Gaim already do that by Anonymous George
Gaim by Anonymous George
useless and unproductive by Anonymous George

GNOME 2.12...

Will be included in GNOME 2.12?

I can't waith.

Great job Rodrigo.

Good thinking, useless features

As many have already stated, a notification of trash change is totally useless as it is the user who sends something to the trash. But, it is a good testbed, and it can be used for useful things. A notification when the laptop battery is low, fully charged or AC adapter is taken away are all usable things, and I personally would like it if I got a notification when a big file I've been downloading for a while is finished. This could be used for bittorrent also, if the bt client supported that. Anyway, I hope this idea doesn't get discarded, just thought more carefully through.
-WereCat

screen occupation by Anonymous George

How?

I think it would be good if I got a notification when a download was finished. Of course, everything should be configurable and user should be able to disable the notifications altogether. But how do you make a notification for such appear in the panel? Especially, when I'm not the only one who likes to have the panel disappear automatically. Btw, I have no idea how people react to anything under XP...
-WareKala

How exactly do "people" react by Anonymous George

Re: libnotify in GNOME Applets

Benedikt Meurer (one of the XFCE hackers) makes some good points about this system on his blog: "I wonder why thinks have to be that complicated all the time. Why not simply design a desktop notification system based on the ideas used in system notification - namely syslog."

"Speaking from the flexibility's point-of-view. You have different, pre-defined levels of importance. And you have various services, like Thunderbird or the battery monitor, that want to present notifications. Now the user can choose based on the level and the service, how to present the notification (e.g. popup notification for events from the battery monitor, and simple, non-disturbing, systray notification for Thunderbird events)."

"All events will be logged and it's possible for the user to access/clear this log. In addition, you could allow the services to tag their messages using simple strings. For example with an instant messenger, if you're only interested about online/offline popup notifications about your friend Harry, you'd add a rule to the notification server saying it should display a popup for notifications tagged with "online-state-changed", "Harry"."

"For easier usage, the notification server should allow its connected services to also modify certain settings. So, all the user would need to do is to right-click on Harry's buddy icon and toggle Tell me when Harry is online/offline."

I'll paste what I said in rep

I'll paste what I said in reply:

"I wish for a change that people would read the specs we've being trying to get people to read before they comment on what can or can't be done.. I'll break this down.

Notifications have pre-defined levels of importance. A notification daemon could offer the user the option to filter based on this. Ours doesn't at this time. It's a simple reference implementation.

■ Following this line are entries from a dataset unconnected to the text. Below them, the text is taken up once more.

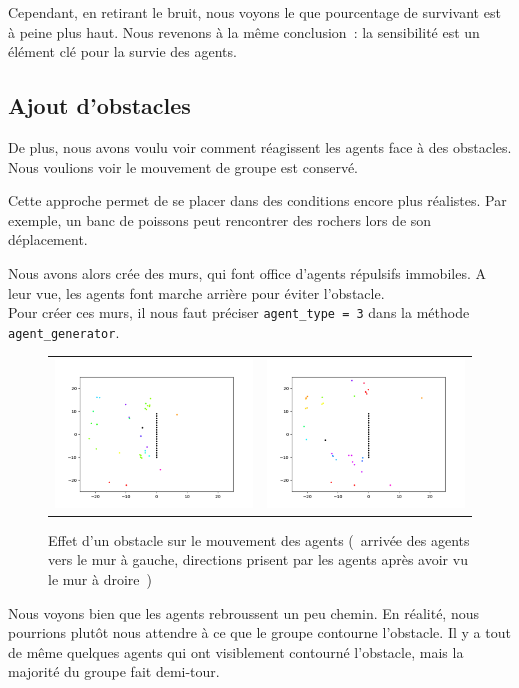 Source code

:\documentclass[french, a4paper, 12pt, openany]{report}
\begin{document}
  Cependant, en retirant le bruit, nous voyons le que pourcentage de survivant est à peine plus haut. Nous revenons à la même conclusion~: la sensibilité est un élément clé pour la survie des agents.
  

\subsection{Ajout d'obstacles}

   De plus, nous avons voulu voir comment réagissent les agents face à des obstacles. Nous voulions voir le mouvement de groupe est conservé. 
   
   Cette approche permet de se placer dans des conditions encore plus réalistes. Par exemple, un banc de poissons peut rencontrer des rochers lors de son déplacement. 
   
   Nous avons alors crée des murs, qui font office d'agents répulsifs immobiles. A leur vue, les agents font marche arrière pour éviter l'obstacle. \\
   
   Pour créer ces murs, il nous faut préciser \verb|agent_type = 3| dans la méthode \verb|agent_generator|.\\
   
	\begin{figure}[!h]
		\centering
		\begin{tabular}{cc}
			\includegraphics[width=8cm]{images/image_19.png} & \includegraphics[width=8cm]{images/image_18.png} \\
		\end{tabular}
		\caption{Effet d'un obstacle sur le mouvement des agents (~arrivée des agents vers le mur à gauche, directions prisent par les agents après avoir vu le mur à droire~)}
		\label{obstacles}
	\end{figure}

	Nous voyons bien que les agents rebroussent un peu chemin. En réalité, nous pourrions plutôt nous attendre à ce que le groupe contourne l'obstacle. Il y a tout de même quelques agents qui ont visiblement contourné l'obstacle, mais la majorité du groupe fait demi-tour.
	
	
\end{document}
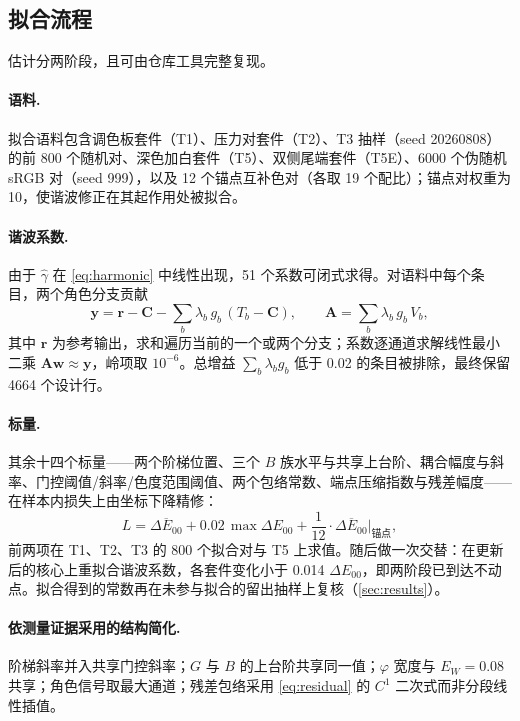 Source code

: \subsection{拟合流程}
\label{sec:fitting}

估计分两阶段，且可由仓库工具完整复现。

\paragraph{语料.}
拟合语料包含调色板套件（T1）、压力对套件（T2）、T3 抽样（seed 20260808）的前 800 个随机对、深色加白套件（T5）、双侧尾端套件（T5E）、6000 个伪随机 sRGB 对（seed 999），以及 12 个锚点互补色对（各取 19 个配比）；锚点对权重为 10，使谐波修正在其起作用处被拟合。

\paragraph{谐波系数.}
由于 $\hat{\gamma}$ 在 \cref{eq:harmonic} 中线性出现，51 个系数可闭式求得。对语料中每个条目，两个角色分支贡献
\begin{equation}
\mathbf{y}=
\mathbf{r}-\mathbf{C}-\sum_{b}\lambda_{b}\,g_{b}\,(T_{b}-\mathbf{C}),
\qquad
\mathbf{A}=\sum_{b}\lambda_{b}\,g_{b}\,V_{b},
\label{eq:design}
\end{equation}
其中 $\mathbf{r}$ 为参考输出，求和遍历当前的一个或两个分支；系数逐通道求解线性最小二乘 $\mathbf{A}\mathbf{w}\approx\mathbf{y}$，岭项取 $10^{-6}$。总增益 $\sum_{b}\lambda_{b}g_{b}$ 低于 0.02 的条目被排除，最终保留 4664 个设计行。

\paragraph{标量.}
其余十四个标量——两个阶梯位置、三个 $B$ 族水平与共享上台阶、耦合幅度与斜率、门控阈值/斜率/色度范围阈值、两个包络常数、端点压缩指数与残差幅度——在样本内损失上由坐标下降精修：
\begin{equation}
L=\overline{\Delta E_{00}}+0.02\,\max\Delta E_{00}+\frac{1}{12}\cdot\overline{\Delta E_{00}}\big|_{\text{锚点}},
\label{eq:loss}
\end{equation}
前两项在 T1、T2、T3 的 800 个拟合对与 T5 上求值。随后做一次交替：在更新后的核心上重拟合谐波系数，各套件变化小于 0.014 $\Delta E_{00}$，即两阶段已到达不动点。拟合得到的常数再在未参与拟合的留出抽样上复核（\cref{sec:results}）。

\paragraph{依测量证据采用的结构简化.}
阶梯斜率并入共享门控斜率；$G$ 与 $B$ 的上台阶共享同一值；$\varphi$ 宽度与 $E_{W}=0.08$ 共享；角色信号取最大通道；残差包络采用 \cref{eq:residual} 的 $C^{1}$ 二次式而非分段线性插值。

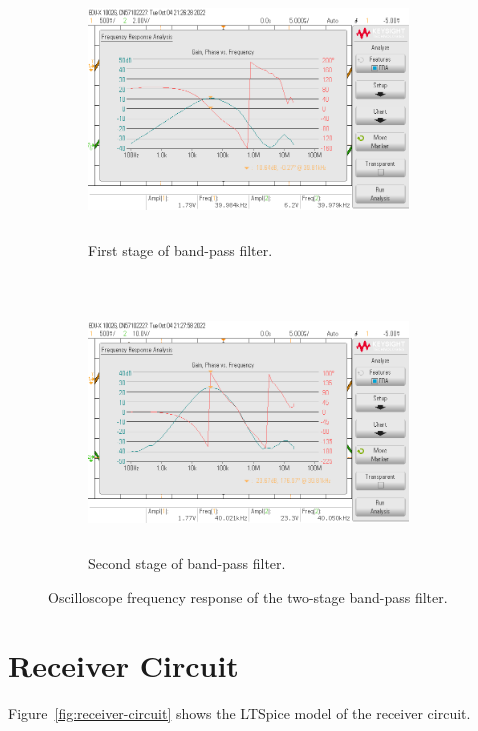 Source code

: \documentclass[class=report,11pt,crop=false]{standalone}
\begin{document}
\begin{figure}[htbp]
    \centering
    \captionsetup{type=figure}
    \begin{subfigure}[t]{0.5\textwidth}
        \centering
        \def\svgwidth{1\linewidth}
        {\scriptsize
            \includegraphics[width=8.5cm,height=6cm]{../Images/scope_4.png}}
        \caption{First stage of band-pass filter.}
        \label{fig:osc-transmitter-bpf-1}
    \end{subfigure}%
    ~ 
    \begin{subfigure}[t]{0.5\textwidth}
        \def\svgwidth{1\linewidth}
        {\scriptsize
            \includegraphics[width=8.5cm,height=6cm]{../Images/scope_6.png}}
        \caption{Second stage of band-pass filter.}
        \label{fig:osc-transmitter-bpf-2}
    \end{subfigure}
    \caption{Oscilloscope frequency response of the two-stage band-pass filter.}
    \label{fig:osc-transmitter-2}
\end{figure}

\section{Receiver Circuit}
Figure~\ref{fig:receiver-circuit} shows the LTSpice model of the receiver circuit.  
\end{document}
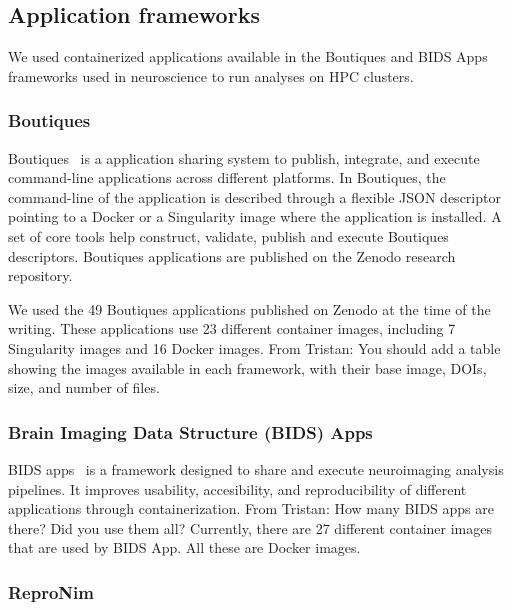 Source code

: \documentclass[a4paper,num-refs]{oup-contemporary}
\newcommand{\TG}[1]{\color{blue}From Tristan: #1 \color{black}}
\begin{document}
\subsection{Application frameworks}

We used containerized applications available in the Boutiques and BIDS Apps
frameworks used in neuroscience to run analyses on HPC clusters. 

\subsubsection{Boutiques}

Boutiques~\cite{glatard2018boutiques} is a application sharing system to
publish, integrate, and execute command-line applications across different
platforms. In Boutiques, the command-line of the application is described
through a flexible JSON descriptor pointing to a Docker or a Singularity
image where the application is installed. A set of core tools help
construct, validate, publish and execute Boutiques descriptors. Boutiques
applications are published on the Zenodo research repository.

We used the 49 Boutiques applications published on Zenodo at the time of
the writing. These applications use 23 different container images,
including 7 Singularity images and 16 Docker images. \TG{You should add a
table showing the images available in each framework, with their base
image, DOIs, size, and number of files.}

\subsubsection{Brain Imaging Data Structure (BIDS) Apps}

BIDS apps~\cite{gorgolewski2017bids} is a framework designed to share and execute neuroimaging
analysis pipelines. It improves usability, accesibility, and reproducibility
of different applications through containerization.
\TG{How many BIDS apps are there? Did you use them all?} Currently, there are 27 different container images that are used by
BIDS App. All these are Docker images.

\subsubsection{ReproNim}
\end{document}

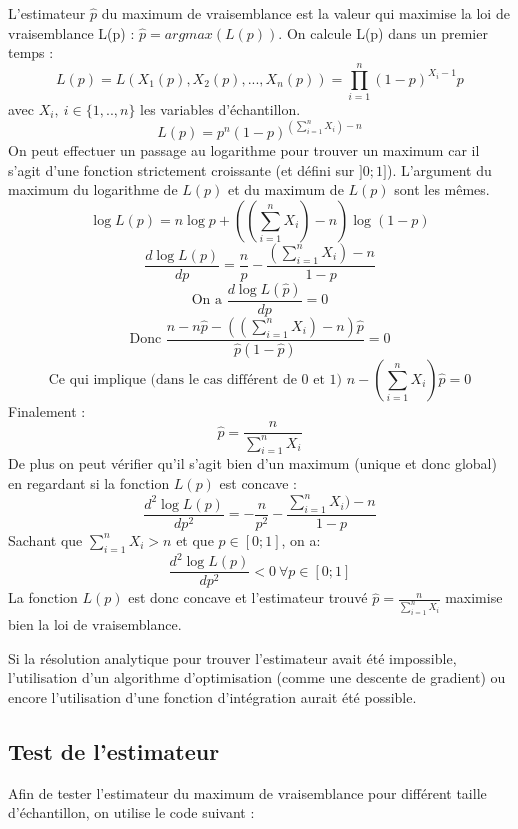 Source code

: \documentclass[12pt,a4paper,titlepage]{article}
\begin{document}
L'estimateur $\hat{p}$ du maximum de vraisemblance est la valeur qui
maximise la loi de vraisemblance L(p) : $\hat{p}=argmax(L(p))$.
On calcule L(p) dans un premier temps :
\[L(p)=L(X_1(p),X_2(p),...,X_n(p))=\prod\limits_{i=1}^{n}(1-p)^{X_i-1}p 
\]
avec $X_i,\ i\in\{1,..,n\}$ les variables d'échantillon.
\[L(p)=p^n(1-p)^{(\sum\limits_{i=1}^{n}X_i)-n}\]
On peut effectuer un passage au logarithme pour trouver un maximum car il s'agit
d'une fonction strictement croissante (et défini sur $]0;1]$). L'argument du maximum du logarithme
de $L(p)$ et du maximum de $L(p)$ sont les mêmes.
\[\log{L(p)}=n\log{p}+((\sum\limits_{i=1}^{n}X_i)-n)\log{(1-p)}\]
\[\frac{d\log{L(p)}}{dp}=\frac{n}{p}-\frac{(\sum\limits_{i=1}^{n}X_i)-n}{1-p}\]
\[\text{On a }\frac{d\log{L(\hat{p})}}{dp}=0\]
\[\text{Donc }\frac{n-n\hat{p}-((\sum\limits_{i=1}^{n}X_i)-n)\hat{p}}{\hat{p}(1-\hat{p})}=0\]
\[\text{Ce qui implique (dans le cas différent de 0 et 1) }n-(\sum\limits_{i=1}^{n}X_i)\hat{p}=0\]
Finalement :
\[\hat{p} = \frac{n}{\sum\limits_{i=1}^{n}X_i}\]
De plus on peut vérifier qu'il s'agit bien d'un maximum (unique et donc global) en regardant si la fonction $L(p)$ est concave :
\[\frac{d^2\log{L(p)}}{dp^2} = -\frac{n}{p^2}-\frac{\sum\limits_{i=1}^{n}X_i)-n}{1-p}\]
Sachant que $\sum\limits_{i=1}^{n}X_i > n $
et que $p\in[0;1]$, on a:
\[\frac{d^2 \log{L(p)}}{dp^2}<0 \ \forall p\in[0;1]\]
La fonction $L(p)$ est donc concave et l'estimateur trouvé $\hat{p} = \frac{n}{\sum\limits_{i=1}^{n}X_i}$ maximise bien la loi de vraisemblance.

Si la résolution analytique pour trouver l'estimateur avait été impossible,
l'utilisation d'un algorithme d'optimisation (comme une descente de gradient) ou encore
l'utilisation d'une fonction d'intégration aurait été possible.

\subsection{Test de l'estimateur}

Afin de tester l'estimateur du maximum de vraisemblance pour différent taille
d'échantillon, on utilise le code suivant :


\end{document}
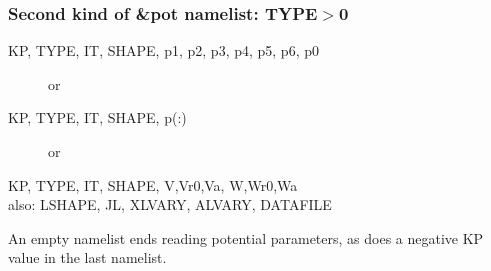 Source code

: \documentclass[11pt]{article}
\begin{document}
\subsubsection{Second kind of \&pot namelist: TYPE$>$0}

\begin{description}
\item[KP, TYPE,  IT, SHAPE, p1, p2, p3, p4, p5, p6, p0] or 
\item[KP, TYPE,  IT, SHAPE, p(:)] or 
\item[KP, TYPE, IT, SHAPE,  V,Vr0,Va,   W,Wr0,Wa] 
\item[{\rm also}: LSHAPE, JL, XLVARY, ALVARY, DATAFILE]
\end{description}

An empty namelist  ends reading potential parameters, as does a negative KP value in the last namelist.
\end{document}
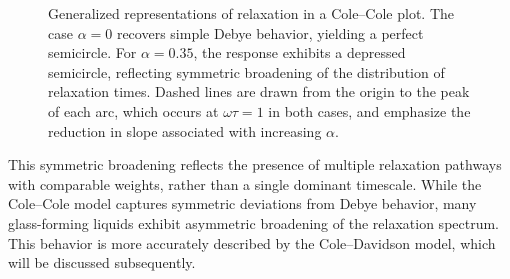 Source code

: \begin{figure}[!htbp]
	\centering
	\caption{Generalized representations of relaxation in a Cole--Cole plot. The case $\alpha = 0$ recovers simple Debye behavior, yielding a perfect semicircle. For $\alpha = 0.35$, the response exhibits a depressed semicircle, reflecting symmetric broadening of the distribution of relaxation times. Dashed lines are drawn from the origin to the peak of each arc, which occurs at $\omega\tau = 1$ in both cases, and emphasize the reduction in slope associated with increasing $\alpha$.}
	\label{fig:DebyeColeCole}
\end{figure}

\noindent This symmetric broadening reflects the presence of multiple relaxation pathways with comparable weights, rather than a single dominant timescale. While the Cole--Cole model captures symmetric deviations from Debye behavior, many glass-forming liquids exhibit asymmetric broadening of the relaxation spectrum. This behavior is more accurately described by the Cole--Davidson model, which will be discussed subsequently.

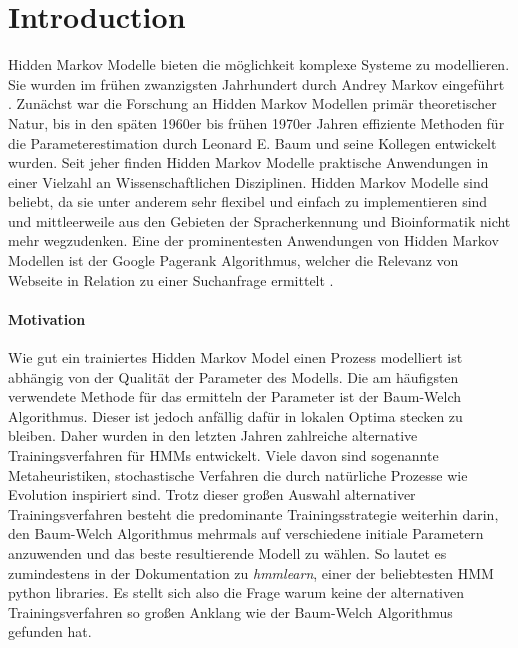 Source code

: \chapter{Introduction}  
Hidden Markov Modelle bieten die möglichkeit komplexe Systeme zu modellieren. Sie wurden im frühen zwanzigsten Jahrhundert durch Andrey Markov eingeführt \cite*{rabiner}. Zunächst war die Forschung an Hidden Markov Modellen primär theoretischer Natur, bis in den späten 1960er bis frühen 1970er Jahren effiziente Methoden für die Parameterestimation durch Leonard E. Baum und seine Kollegen entwickelt wurden. Seit jeher finden Hidden Markov Modelle praktische Anwendungen in einer Vielzahl an Wissenschaftlichen Disziplinen. Hidden Markov Modelle sind beliebt, da sie unter anderem sehr flexibel und einfach zu implementieren sind \cite*{HmmReview} und mittleerweile aus den Gebieten der Spracherkennung \cite*{ApplicationSpeechRecognition} und Bioinformatik \cite*{ApplicationComputationalBiology} nicht mehr wegzudenken. Eine der prominentesten Anwendungen von Hidden Markov Modellen ist der Google Pagerank Algorithmus, welcher die Relevanz von Webseite in Relation zu einer Suchanfrage ermittelt \cite*{ApplicationPageRank}.

\subsubsection*{Motivation}
Wie gut ein trainiertes Hidden Markov Model einen Prozess modelliert ist abhängig von der Qualität der Parameter des Modells. Die am häufigsten verwendete Methode für das ermitteln der Parameter ist der Baum-Welch Algorithmus. Dieser ist jedoch anfällig dafür in lokalen Optima stecken zu bleiben. Daher wurden in den letzten Jahren zahlreiche alternative Trainingsverfahren für HMMs entwickelt. Viele davon sind sogenannte Metaheuristiken, stochastische Verfahren die durch natürliche Prozesse wie Evolution inspiriert sind. Trotz dieser großen Auswahl alternativer Trainingsverfahren besteht die predominante Trainingsstrategie weiterhin darin, den Baum-Welch Algorithmus mehrmals auf verschiedene initiale Parametern anzuwenden und das beste resultierende Modell zu wählen. So lautet es zumindestens in der Dokumentation zu \textit{hmmlearn}, einer der beliebtesten HMM python libraries. Es stellt sich also die Frage warum keine der alternativen Trainingsverfahren so großen Anklang wie der Baum-Welch Algorithmus gefunden hat.

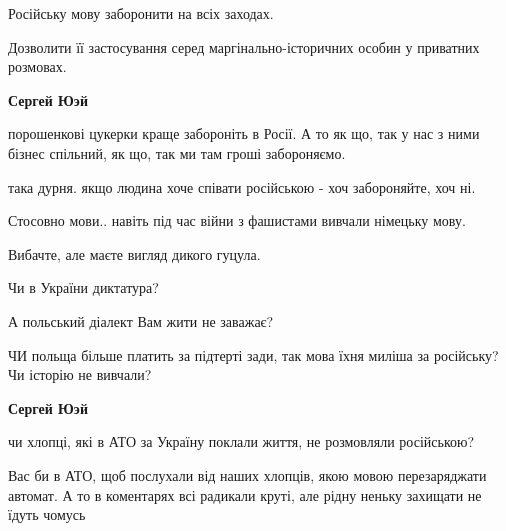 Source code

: \begin{itemize}
\begin{itemize}
 

Російську мову заборонити на всіх заходах.

Дозволити її застосування серед маргінально-історичних особин у приватних
розмовах.

\begin{itemize}
 
\textbf{Сергей Юэй} 

порошенкові цукерки краще забороніть в Росії. А то як що, так у нас з ними
бізнес спільний, як що, так ми там гроші забороняємо.

така дурня. якщо людина хоче співати російською - хоч забороняйте, хоч ні.

Стосовно мови.. навіть під час війни з фашистами вивчали німецьку мову.

Вибачте, але маєте вигляд дикого гуцула.

Чи в України диктатура?

А польський діалект Вам жити не заважає?

ЧИ польща більше платить за підтерті зади, так мова їхня миліша за російську?
Чи історію не вивчали?

 
\textbf{Сергей Юэй} 

чи хлопці, які в АТО за Україну поклали життя, не розмовляли російською?

Вас би в АТО, щоб послухали від наших хлопців, якою мовою перезаряджати
автомат. А то в коментарях всі радикали круті, але рідну неньку захищати не
їдуть чомусь


 

\end{itemize}
\end{itemize}
\end{itemize}
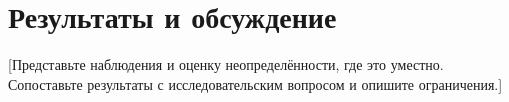 \section{Результаты и обсуждение}

[Представьте наблюдения и оценку неопределённости, где это уместно.
Сопоставьте результаты с исследовательским вопросом и опишите ограничения.]


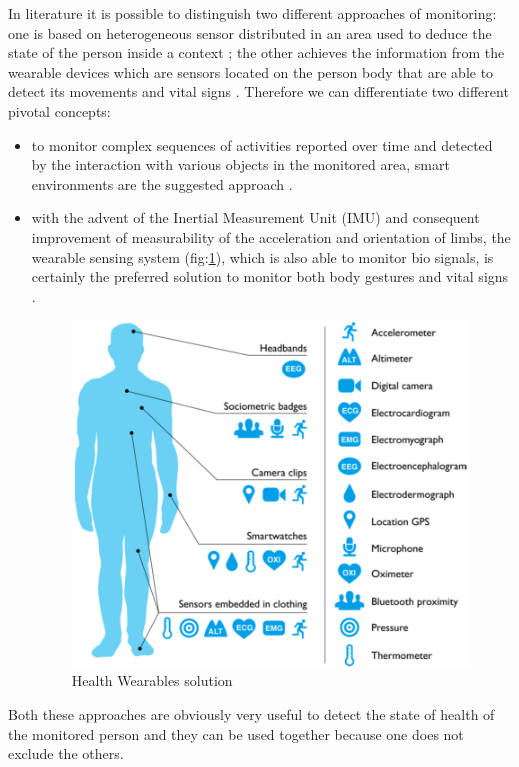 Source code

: \documentclass{thesisreport}
\begin{document}
 In literature it is possible to distinguish two different approaches of monitoring: one is based on heterogeneous sensor distributed in an area used to deduce the state of the person inside a context \cite{aggarwal2011human}; the other achieves the information from the wearable devices which are sensors located on the person body that are able to detect its movements and vital signs \cite{bao2004activity}. 
 Therefore we can differentiate two different pivotal concepts:
 \begin{itemize}
    \item to monitor complex sequences of activities reported over time and detected by the interaction with various objects in the monitored area, smart environments are the suggested approach \cite{scalmato2012describing}.
    \item with the advent of the Inertial Measurement Unit (IMU) and consequent improvement of measurability of the acceleration and orientation of limbs, the wearable sensing system (fig:\ref{fig:Wearables}), which is also able to monitor bio signals, is certainly the preferred solution to monitor both body gestures and vital signs \cite{bruno2013analysis}.
    
    \begin{figure}
		\centering
		\includegraphics[width=10.5cm]{Thesis/data/sensoring.png}
		\caption{Health Wearables solution \cite{Wearables2016rise}}
		\label{fig:Wearables}
	\end{figure}
    
\end{itemize}
 
 
 
Both these approaches are obviously very useful to detect the state of health of the monitored person and they can be used together because one does not exclude the others. 
\end{document}
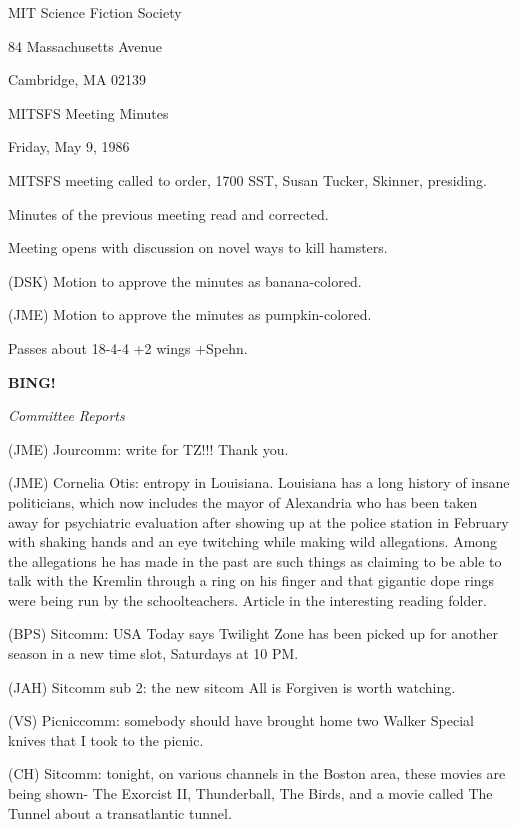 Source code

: \documentclass[12pt]{article}
\newcommand{\bing}{{\bf BING!} }
\newcommand{\goto}[1]{\bing \vskip 12pt \centerline{{\em{#1}}}}
\begin{document}
\begin{center}

MIT Science Fiction Society 

84 Massachusetts Avenue

Cambridge, MA 02139

\vspace{12pt}

MITSFS Meeting Minutes 

Friday, May 9, 1986

\end{center}
 
\vspace{18pt}

\setlength{\parskip}{6pt}

\noindent
MITSFS meeting called to order, 1700 SST,
Susan Tucker, Skinner, presiding.

Minutes of the previous meeting read and corrected.

Meeting opens with discussion on novel ways to kill hamsters.

(DSK) Motion to approve the minutes as banana-colored.

(JME) Motion to approve the minutes as pumpkin-colored.

Passes about 18-4-4 +2 wings +Spehn.

\goto{Committee Reports}

(JME) Jourcomm: write for TZ!!! Thank you.

(JME) Cornelia Otis: entropy in Louisiana. Louisiana has a long history of insane politicians, which now includes the mayor of Alexandria who has been taken away for psychiatric evaluation after showing up at the police station in February with shaking hands and an eye twitching while making wild allegations. Among the allegations he has made in the past are such things as claiming to be able to talk with the Kremlin through a ring on his finger and that gigantic dope rings were being run by the schoolteachers. Article in the interesting reading folder.

(BPS) Sitcomm: USA Today says Twilight Zone has been picked up for another season in a new time slot, Saturdays at 10 PM.

(JAH) Sitcomm sub 2: the new sitcom All is Forgiven is worth watching.

(VS) Picniccomm: somebody should have brought home two Walker Special knives that I took to the picnic.

(CH) Sitcomm: tonight, on various channels in the Boston area, these movies are being shown- The Exorcist II, Thunderball, The Birds, and a movie called The Tunnel about a transatlantic tunnel.
\end{document}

Applications send an application ID along to the notification. You could, in theory, turn off notifications inside the application. Also in theory, a daemon could let you turn them off inside the config as well, but that's a little trickier as we don't require registration for notification. However, there's also a class type that specifies the type of notification. These are standardized and a daemon could offer the ability to filter types out.

There's no reason a daemon couldn't do logging.

The one thing we may want to add later is more specific sub-types for notifications to narrow down what the user wants to see and what they don't, but they can generally get what they want by filtering the notification type.

It has been in our plans from close to the beginning to have a syslog eventually that logs each notification.

Everyone's so edgy when it comes to notifications, and the majority of the people who are against them because of "what they can't do" are people who have never even read the spec or sat down and talked with us."